Task to complete:
Copy out exactly the lines below that run from the one holding "一是它具有明确的原则、规范和制度以及法律" to the one holding "docs at ttps://github.com/SpartanJ/efsw.", keeping both of those lines and no others.

(Collected data)
■ ■ ■ ■ ■

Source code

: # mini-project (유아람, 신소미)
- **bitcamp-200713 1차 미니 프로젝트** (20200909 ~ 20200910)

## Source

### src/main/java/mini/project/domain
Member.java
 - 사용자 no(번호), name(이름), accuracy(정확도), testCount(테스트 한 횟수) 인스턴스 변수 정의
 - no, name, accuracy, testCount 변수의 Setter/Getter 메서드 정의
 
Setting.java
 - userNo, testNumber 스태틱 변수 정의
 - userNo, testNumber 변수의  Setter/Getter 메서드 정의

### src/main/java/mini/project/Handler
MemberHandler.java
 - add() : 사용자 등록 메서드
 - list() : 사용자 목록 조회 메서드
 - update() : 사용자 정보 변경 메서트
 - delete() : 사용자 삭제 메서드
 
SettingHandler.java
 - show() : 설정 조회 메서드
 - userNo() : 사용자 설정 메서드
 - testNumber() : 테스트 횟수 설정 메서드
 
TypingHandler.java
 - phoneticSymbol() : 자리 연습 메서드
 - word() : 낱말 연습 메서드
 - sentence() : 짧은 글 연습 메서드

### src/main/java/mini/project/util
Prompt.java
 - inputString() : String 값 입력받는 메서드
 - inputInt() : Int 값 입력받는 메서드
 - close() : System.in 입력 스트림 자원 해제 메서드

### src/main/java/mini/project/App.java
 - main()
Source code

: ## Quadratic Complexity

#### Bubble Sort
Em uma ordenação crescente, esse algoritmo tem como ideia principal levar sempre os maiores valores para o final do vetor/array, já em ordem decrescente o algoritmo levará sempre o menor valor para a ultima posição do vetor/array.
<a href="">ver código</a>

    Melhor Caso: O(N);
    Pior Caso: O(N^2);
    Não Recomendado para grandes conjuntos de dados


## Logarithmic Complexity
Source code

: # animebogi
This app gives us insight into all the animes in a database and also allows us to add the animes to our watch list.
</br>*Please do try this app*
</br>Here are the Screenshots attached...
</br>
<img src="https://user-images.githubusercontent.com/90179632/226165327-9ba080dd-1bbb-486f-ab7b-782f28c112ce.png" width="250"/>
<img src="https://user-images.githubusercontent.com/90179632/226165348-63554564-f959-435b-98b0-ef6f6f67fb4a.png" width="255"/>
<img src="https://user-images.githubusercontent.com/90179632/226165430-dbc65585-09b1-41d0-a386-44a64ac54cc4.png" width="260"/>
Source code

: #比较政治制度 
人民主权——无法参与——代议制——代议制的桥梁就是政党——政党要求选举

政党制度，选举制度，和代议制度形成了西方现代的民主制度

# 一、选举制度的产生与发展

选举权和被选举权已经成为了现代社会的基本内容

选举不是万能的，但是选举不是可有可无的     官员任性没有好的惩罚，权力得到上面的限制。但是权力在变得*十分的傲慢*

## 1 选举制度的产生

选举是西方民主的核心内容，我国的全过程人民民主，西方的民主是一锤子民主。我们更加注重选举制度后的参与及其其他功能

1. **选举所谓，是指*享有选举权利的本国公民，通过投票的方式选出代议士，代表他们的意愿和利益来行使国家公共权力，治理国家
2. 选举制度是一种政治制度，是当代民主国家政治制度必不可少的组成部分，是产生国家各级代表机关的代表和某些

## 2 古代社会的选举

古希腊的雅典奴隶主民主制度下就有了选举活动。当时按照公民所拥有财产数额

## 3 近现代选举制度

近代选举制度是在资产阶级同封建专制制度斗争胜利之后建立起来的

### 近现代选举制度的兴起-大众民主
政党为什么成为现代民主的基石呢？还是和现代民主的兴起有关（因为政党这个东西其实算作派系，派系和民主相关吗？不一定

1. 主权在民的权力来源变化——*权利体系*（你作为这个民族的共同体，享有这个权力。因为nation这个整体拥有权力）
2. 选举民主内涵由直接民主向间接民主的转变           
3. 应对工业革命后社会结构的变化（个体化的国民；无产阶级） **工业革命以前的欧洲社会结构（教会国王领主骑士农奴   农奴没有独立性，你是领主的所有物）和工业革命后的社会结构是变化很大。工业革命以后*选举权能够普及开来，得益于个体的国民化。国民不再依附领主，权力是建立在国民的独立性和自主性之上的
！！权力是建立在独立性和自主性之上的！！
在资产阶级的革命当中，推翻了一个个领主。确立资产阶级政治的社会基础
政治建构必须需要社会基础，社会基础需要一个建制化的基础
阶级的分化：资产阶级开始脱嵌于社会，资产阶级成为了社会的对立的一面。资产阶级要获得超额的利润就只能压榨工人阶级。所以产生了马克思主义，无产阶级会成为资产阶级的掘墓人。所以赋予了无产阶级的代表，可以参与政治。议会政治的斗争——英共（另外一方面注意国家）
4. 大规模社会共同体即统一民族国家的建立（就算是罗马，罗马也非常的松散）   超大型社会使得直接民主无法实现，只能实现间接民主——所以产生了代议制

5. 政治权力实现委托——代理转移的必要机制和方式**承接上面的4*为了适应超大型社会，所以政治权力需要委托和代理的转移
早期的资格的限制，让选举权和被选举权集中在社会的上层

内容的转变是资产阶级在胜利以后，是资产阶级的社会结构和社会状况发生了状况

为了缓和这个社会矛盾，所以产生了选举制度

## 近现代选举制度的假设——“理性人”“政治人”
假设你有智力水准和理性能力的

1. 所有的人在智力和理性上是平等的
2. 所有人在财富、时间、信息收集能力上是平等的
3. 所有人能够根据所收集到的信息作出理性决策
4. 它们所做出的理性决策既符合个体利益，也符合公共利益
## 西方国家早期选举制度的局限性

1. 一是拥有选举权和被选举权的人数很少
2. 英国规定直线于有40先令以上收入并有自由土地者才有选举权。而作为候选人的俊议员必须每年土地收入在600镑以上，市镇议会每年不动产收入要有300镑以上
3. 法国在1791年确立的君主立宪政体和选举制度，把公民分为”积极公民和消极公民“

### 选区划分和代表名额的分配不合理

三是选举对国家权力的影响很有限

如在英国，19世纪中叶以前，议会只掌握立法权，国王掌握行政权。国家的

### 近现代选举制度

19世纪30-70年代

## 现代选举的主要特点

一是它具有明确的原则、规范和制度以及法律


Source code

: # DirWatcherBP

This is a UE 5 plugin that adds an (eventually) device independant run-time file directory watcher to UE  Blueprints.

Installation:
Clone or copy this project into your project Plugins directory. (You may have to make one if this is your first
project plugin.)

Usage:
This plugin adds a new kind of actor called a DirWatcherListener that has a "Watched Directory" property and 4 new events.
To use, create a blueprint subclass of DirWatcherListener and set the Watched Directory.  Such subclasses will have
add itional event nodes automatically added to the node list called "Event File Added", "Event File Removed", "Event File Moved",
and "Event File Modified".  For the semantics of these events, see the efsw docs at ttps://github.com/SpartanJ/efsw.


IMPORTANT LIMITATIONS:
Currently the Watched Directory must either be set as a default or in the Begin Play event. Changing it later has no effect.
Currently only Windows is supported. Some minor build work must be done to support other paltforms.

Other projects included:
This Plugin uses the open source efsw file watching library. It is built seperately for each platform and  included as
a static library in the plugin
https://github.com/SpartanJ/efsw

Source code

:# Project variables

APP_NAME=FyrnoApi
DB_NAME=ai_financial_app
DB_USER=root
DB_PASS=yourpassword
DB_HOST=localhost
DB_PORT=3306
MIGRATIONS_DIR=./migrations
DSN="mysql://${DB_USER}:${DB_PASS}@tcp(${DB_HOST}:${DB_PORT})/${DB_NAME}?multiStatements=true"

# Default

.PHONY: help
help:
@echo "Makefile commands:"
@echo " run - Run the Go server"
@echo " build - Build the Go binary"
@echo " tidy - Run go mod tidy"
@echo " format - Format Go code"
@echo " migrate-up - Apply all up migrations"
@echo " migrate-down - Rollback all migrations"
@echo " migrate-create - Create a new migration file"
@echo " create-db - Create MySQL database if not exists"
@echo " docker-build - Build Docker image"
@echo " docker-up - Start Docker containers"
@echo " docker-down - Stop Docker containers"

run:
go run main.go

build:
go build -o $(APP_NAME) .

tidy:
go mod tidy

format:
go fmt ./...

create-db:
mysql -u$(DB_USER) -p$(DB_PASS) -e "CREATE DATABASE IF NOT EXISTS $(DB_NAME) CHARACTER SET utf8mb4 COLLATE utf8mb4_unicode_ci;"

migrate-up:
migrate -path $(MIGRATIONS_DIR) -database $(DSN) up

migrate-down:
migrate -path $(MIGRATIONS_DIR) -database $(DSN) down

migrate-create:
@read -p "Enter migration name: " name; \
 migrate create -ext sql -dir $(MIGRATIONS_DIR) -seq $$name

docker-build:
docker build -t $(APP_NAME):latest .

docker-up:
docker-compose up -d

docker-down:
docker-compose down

■ ■ ■ ■ ■

Your response:
一是它具有明确的原则、规范和制度以及法律


Source code

: # DirWatcherBP

This is a UE 5 plugin that adds an (eventually) device independant run-time file directory watcher to UE  Blueprints.

Installation:
Clone or copy this project into your project Plugins directory. (You may have to make one if this is your first
project plugin.)

Usage:
This plugin adds a new kind of actor called a DirWatcherListener that has a "Watched Directory" property and 4 new events.
To use, create a blueprint subclass of DirWatcherListener and set the Watched Directory.  Such subclasses will have
add itional event nodes automatically added to the node list called "Event File Added", "Event File Removed", "Event File Moved",
and "Event File Modified".  For the semantics of these events, see the efsw docs at ttps://github.com/SpartanJ/efsw.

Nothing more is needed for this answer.